Latest EU referendum polling

Share

We've had two "new" polls on EU membership this week (the inverted commas are there becuase while the ICM poll out today has fresh fieldwork, the ComRes poll earlier in the week was actually done at the end of September). ICM's latest figures have REMAIN on 44%, LEAVE on 39% (tabs). ComRes meanwhile had REMAIN on 55%, LEAVE on 36% - a far more solid lead for those wishing to stay in the EU (tabs)

There is obviously sizeable gulf in the figures different polling companies are reporting on the EU referendum. ComRes have done several polls on the EU referendum since the election and have consistently shown REMAIN with a strong lead, in contrast two YouGov polls last month both showed LEAVE with a small lead (though they had been showing a modest lead for stay earlier in the year). ICM have been conducting a

weekly tracker on EU voting intention, and their figures tend to show a modest lead for those who want to stay.

Polling methodology is in a period of flux as pollsters reassess their approaches in the light of what went wrong at the general election, but I don't think that explains the difference here.
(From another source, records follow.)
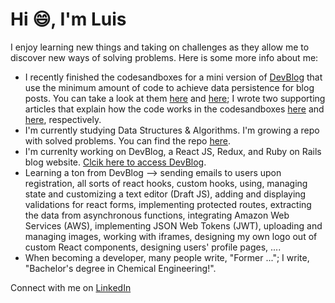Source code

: # Hi :smile:, I'm Luis

I enjoy learning new things and taking on challenges as they allow me to discover new ways of solving problems. Here is some more info about me:
* I recently finished the codesandboxes for a mini version of [DevBlog](https://devblog.dev/) that use the minimum amount of code to achieve data persistence for blog posts. You can take a look at them [here](https://codesandbox.io/s/blog-website-prototype-p4lwp?file=/src/index.js) and [here](https://codesandbox.io/s/draft-js-wysiwygstable-53qnq); I wrote two supporting articles that explain how the code works in the codesandboxes [here](https://devblog.dev/posts/155) and [here](https://devblog.dev/posts/136), respectively.
* I'm currently studying Data Structures & Algorithms. I'm growing a repo with solved problems. You can find the repo [here](https://github.com/mmartinezluis/algorithms-and-data-structures).
* I'm currenlty working on DevBlog, a React JS, Redux, and Ruby on Rails blog website. [Clcik here to access DevBlog](https://luisdevblog.netlify.app/). 
* Learning a ton from DevBlog --> sending emails to users upon registration, all sorts of react hooks, custom hooks, using, managing state and customizing a text editor (Draft JS), adding and displaying validations for react forms, implementing protected routes, extracting the data from asynchronous functions, integrating Amazon Web Services (AWS), implementing JSON Web Tokens (JWT), uploading and managing images, working with iframes, designing my own logo out of custom React components, designing users' profile pages, ....
* When becoming a developer, many people write, "Former ..."; I write, "Bachelor's degree in Chemical Engineering!".

Connect with me on [LinkedIn](https://www.linkedin.com/in/luis-martinez-mosquete/)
ComRes have indeed adopted a new turnout model based on socio-economic factors... but the nineteen point lead is without that extra turnout weighting, it would be even bigger with it. It could be a online vs telephone difference - YouGov and the regular ICM tracker are both conducted online, the ComRes polls by telephone - but that's hardly enough evidence to be confident, there will be many other differences in methodology.

While we can't really tell why there is a difference, we can say where the difference is: Conservative voters. All three pollsters have Labour voters splitting strongly in favour of staying, albeit with some difference in quite how strongly (ICM had 55% of Labour voters backing REMAIN, YouGov had 58%, ComRes 73%). The contrast among Tory voters was larger, ComRes has Tory voters wanting to stay, ICM has them broadly split, YouGov has them favouring exit: in the most recent polls YouGov had only 33% of current Tory voters wanting to stay, ICM had 42% of 2015 Tory voters, ComRes had 56% backing remaining. In practice, of course, how they Tory vote ends up splitting will depend to a significant extent on the leadership David Cameron gives in the referendum and which senior Tory figures come out in favour of leaving - there's a long way to go yet.